Biological Sex or Assigned Sex at Birth 

describes the sex / gender a person was given at birth based on their anatomy. Sex is almost exclusively limited to two categories—female and male—and is determined by external genitalia and subsequent assumptions about a person’s internal genitalia (ovaries/testes), hormones (estrogen/testosterone), and chromosomal designations of XX or XY (omitting existing variations like XXY, XO, XYY, X, and others). Given the potential genital, hormonal, and chromosomal variations within humans, it is more accurate to recognize this diversity and to no longer over-simplify the human body based on an outdated, inaccurate oversimplification of male/female.

Gender Expression 

describes the external ways in which a person expresses their gender identity to the world, such as through their behavior, emotions, style of dress, hairstyle, makeup, interests, or choice of toys, colors, or activities. 

Gender Identity 

refers to a person’s innate sense of their own gender.  This can include being female, male, both, genderfluid, or other—regardless of their assigned sex at birth.
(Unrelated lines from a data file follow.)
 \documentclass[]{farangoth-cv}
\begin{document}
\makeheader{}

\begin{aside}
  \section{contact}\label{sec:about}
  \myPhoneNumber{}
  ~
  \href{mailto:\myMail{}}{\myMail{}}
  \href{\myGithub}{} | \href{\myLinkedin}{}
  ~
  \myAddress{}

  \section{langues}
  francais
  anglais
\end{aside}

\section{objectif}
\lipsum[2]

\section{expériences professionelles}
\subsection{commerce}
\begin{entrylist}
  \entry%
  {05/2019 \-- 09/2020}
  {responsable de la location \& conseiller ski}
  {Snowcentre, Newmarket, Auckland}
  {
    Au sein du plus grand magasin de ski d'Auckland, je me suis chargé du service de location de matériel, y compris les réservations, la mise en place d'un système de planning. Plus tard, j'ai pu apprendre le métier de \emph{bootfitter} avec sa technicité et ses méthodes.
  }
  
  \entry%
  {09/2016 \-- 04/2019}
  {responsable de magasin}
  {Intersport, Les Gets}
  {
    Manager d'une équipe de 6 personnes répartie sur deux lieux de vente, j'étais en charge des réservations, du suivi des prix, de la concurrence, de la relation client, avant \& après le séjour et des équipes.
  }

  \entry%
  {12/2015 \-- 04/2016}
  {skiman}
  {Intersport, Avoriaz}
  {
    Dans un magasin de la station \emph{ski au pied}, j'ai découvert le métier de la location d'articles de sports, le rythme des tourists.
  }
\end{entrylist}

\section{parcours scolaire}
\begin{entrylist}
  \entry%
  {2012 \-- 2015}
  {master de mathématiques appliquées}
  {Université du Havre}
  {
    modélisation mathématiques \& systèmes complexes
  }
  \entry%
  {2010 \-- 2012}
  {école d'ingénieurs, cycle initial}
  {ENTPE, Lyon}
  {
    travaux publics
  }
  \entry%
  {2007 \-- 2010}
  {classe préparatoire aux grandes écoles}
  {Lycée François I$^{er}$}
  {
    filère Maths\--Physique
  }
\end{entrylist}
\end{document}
The most commonly used terms to describe gender identity include, but are not limited to, the following: 

  • Cisgender is an adjective that is used to describe a person whose assigned sex aligns with their gender identity, e.g., someone who was assigned female at birth and whose gender identity is female. Most people are cisgender. 
  • Transgender is an adjective used to describe a person whose gender identity differs from their assigned sex, e.g., someone who was assigned female at birth, but whose gender identity is male.  
  • Nonbinary is an adjective that can be used to describe a variety of gender identities that do not fall into one of the two traditional (binary) categories—male or female. It can indicate a person’s gender identity that is something other than male or female, that is neither entirely male nor entirely female, or that blends elements of being male or female. 
  • Additional terms in use that describe nonconventional forms of gender identity (and sometimes expressioninclude gender fluid, gender queer, agender, gender expansive and gender nonconforming. 
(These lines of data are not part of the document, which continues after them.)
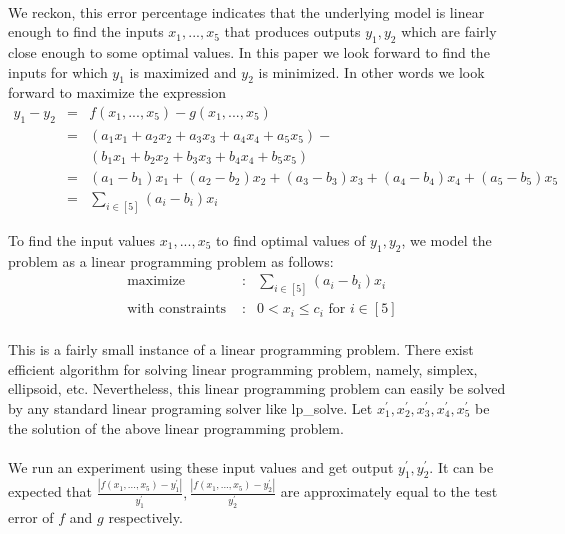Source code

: \documentclass[12pt]{article}
\begin{document}
\paragraph{}
We reckon, this error percentage indicates that the underlying model is linear enough to find the inputs $x_1,...,x_5$ that produces outputs $y_1,y_2$ which are fairly close enough to some optimal values. In this paper we look forward to find the inputs for which $y_1$ is maximized and $y_2$ is minimized. In other words we look forward to maximize the expression
\begin{eqnarray*}
y_1 - y_2 &=& f(x_1,...,x_5) - g(x_1,...,x_5)\\
&=& (a_1x_1 + a_2x_2 + a_3x_3 + a_4x_4 + a_5x_5) - \\ & &(b_1x_1 + b_2x_2 + b_3x_3 + b_4x_4 + b_5x_5)\\
&=& (a_1 - b_1)x_1 + (a_2 - b_2)x_2 + (a_3 - b_3)x_3 + (a_4 - b_4)x_4 + (a_5 - b_5)x_5\\
&=& \sum_{i \in [5]} (a_i-b_i)x_i
\end{eqnarray*}

To find the input values $x_1,...,x_5$ to find optimal values of $y_1,y_2$, we model the problem as a linear programming problem as follows:
\begin{eqnarray*}
\text{ maximize } &:& \sum_{i \in [5]} (a_i-b_i)x_i \\
\text{ with constraints } &:& 0 < x_i \leq c_i \text{ for } i \in [5]\\
\end{eqnarray*} 


This is a fairly small instance of a linear programming problem. There exist efficient algorithm for solving linear programming problem, namely, simplex, ellipsoid, etc. Nevertheless, this linear programming problem can easily be solved by any standard linear programing solver like lp\_solve. Let $x_1^{'},x_2^{'},x_3^{'},x_4^{'},x_5^{'}$ be the solution of the above linear programming problem. 

\paragraph{}
We run an experiment using these input values and get output $y_1^{'},y_2^{'}$. It can be expected that $\frac{|f(x_1,...,x_5)-y_1^{'}|}{y_1^{'}}, \frac{|f(x_1,...,x_5)-y_2^{'}|}{y_2^{'}}$ are approximately equal to the test error of $f$ and $g$ respectively.
\end{document}
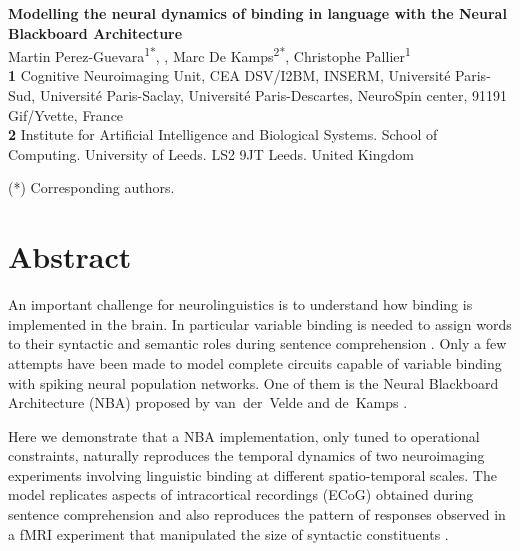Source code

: \documentclass[10pt]{article}
\date{}
\begin{document}
\vspace*{0.2in}

\begin{flushleft} {\LARGE \textbf{Modelling the neural dynamics of
      binding in language with the Neural Blackboard Architecture} }
  \newline
  \\

  Martin Perez-Guevara\textsuperscript{1*}, , Marc De Kamps\textsuperscript{2*}, Christophe Pallier\textsuperscript{1}
  \\
  \bigskip \textbf{1} Cognitive Neuroimaging Unit, CEA DSV/I2BM,
  INSERM, Université Paris-Sud, Université Paris-Saclay,
  Université Paris-Descartes, NeuroSpin center, 91191 Gif/Yvette, France
  \\
  \textbf{2} Institute for Artificial Intelligence and Biological
  Systems. School of Computing. University of Leeds. LS2 9JT Leeds.
  United Kingdom
  \\
  \bigskip


(*) Corresponding authors.
  
\end{flushleft}


\section*{Abstract}

An important challenge for neurolinguistics is to understand how binding is implemented in the brain.
In particular variable binding is needed to assign words to their syntactic and semantic roles during sentence comprehension \cite{Jackendoff_2002b}.
Only a few attempts have been made to model complete circuits capable of variable binding with spiking neural population networks.
One of them is the Neural Blackboard Architecture (NBA) proposed by van~der~Velde and de~Kamps \cite{van_der_Velde_2006}.

Here we demonstrate that a NBA implementation, only tuned to operational constraints, naturally reproduces the temporal dynamics of two neuroimaging experiments involving linguistic binding at  different spatio-temporal scales.
The model replicates aspects of intracortical recordings (ECoG) obtained during sentence comprehension \cite{Nelson_2017} and also reproduces the pattern of responses observed in a fMRI experiment that manipulated the size of syntactic constituents \cite{Pallier_2011}.
\end{document}
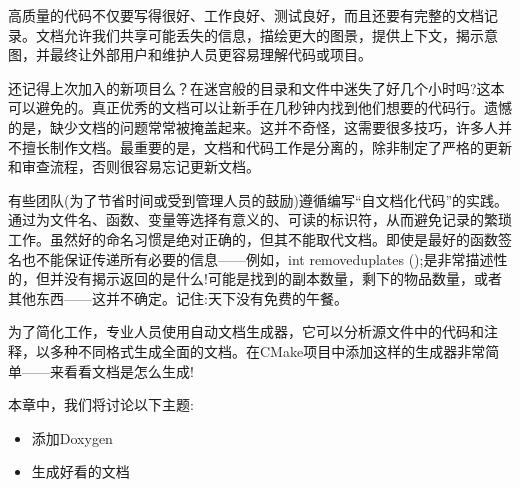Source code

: 高质量的代码不仅要写得很好、工作良好、测试良好，而且还要有完整的文档记录。文档允许我们共享可能丢失的信息，描绘更大的图景，提供上下文，揭示意图，并最终让外部用户和维护人员更容易理解代码或项目。

还记得上次加入的新项目么？在迷宫般的目录和文件中迷失了好几个小时吗?这本可以避免的。真正优秀的文档可以让新手在几秒钟内找到他们想要的代码行。遗憾的是，缺少文档的问题常常被掩盖起来。这并不奇怪，这需要很多技巧，许多人并不擅长制作文档。最重要的是，文档和代码工作是分离的，除非制定了严格的更新和审查流程，否则很容易忘记更新文档。

有些团队(为了节省时间或受到管理人员的鼓励)遵循编写“自文档化代码”的实践。通过为文件名、函数、变量等选择有意义的、可读的标识符，从而避免记录的繁琐工作。虽然好的命名习惯是绝对正确的，但其不能取代文档。即使是最好的函数签名也不能保证传递所有必要的信息——例如，int removeduplates ();是非常描述性的，但并没有揭示返回的是什么!可能是找到的副本数量，剩下的物品数量，或者其他东西——这并不确定。记住:天下没有免费的午餐。

为了简化工作，专业人员使用自动文档生成器，它可以分析源文件中的代码和注释，以多种不同格式生成全面的文档。在CMake项目中添加这样的生成器非常简单——来看看文档是怎么生成!

本章中，我们将讨论以下主题:

\begin{itemize}
\item 
添加Doxygen

\item 
生成好看的文档
\end{itemize}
*Note: An example of correct usage for these adjectives include: a cisgender person, transgender person, a nonbinary person.  

Sexual Orientation 

is a collection of terms used to describe to whom one is emotionally, physically, and/or romantically attracted. Like cisgender people, transgender and nonbinary people will also use any sexual orientation descriptor including straight, gay, lesbian, bisexual, asexual, queer, etc. Note: Gender identity terms (e.g. cis, trans, nonbinary) are not sexual orientation labels. 

Transitioning 

is a verb describing the process through which a person begins to live in congruence with their gender identity. Each person’s transition is distinct, but possible steps may include any combination of legal, medical, or social changes (e.g., changing their name and pronouns, identification documents, appearance, etc.). 

DID YOU KNOW?

35% of the nearly 28,000 transgender respondents to the anonymous 2015 U.S. Transgender Survey identified as non-binary.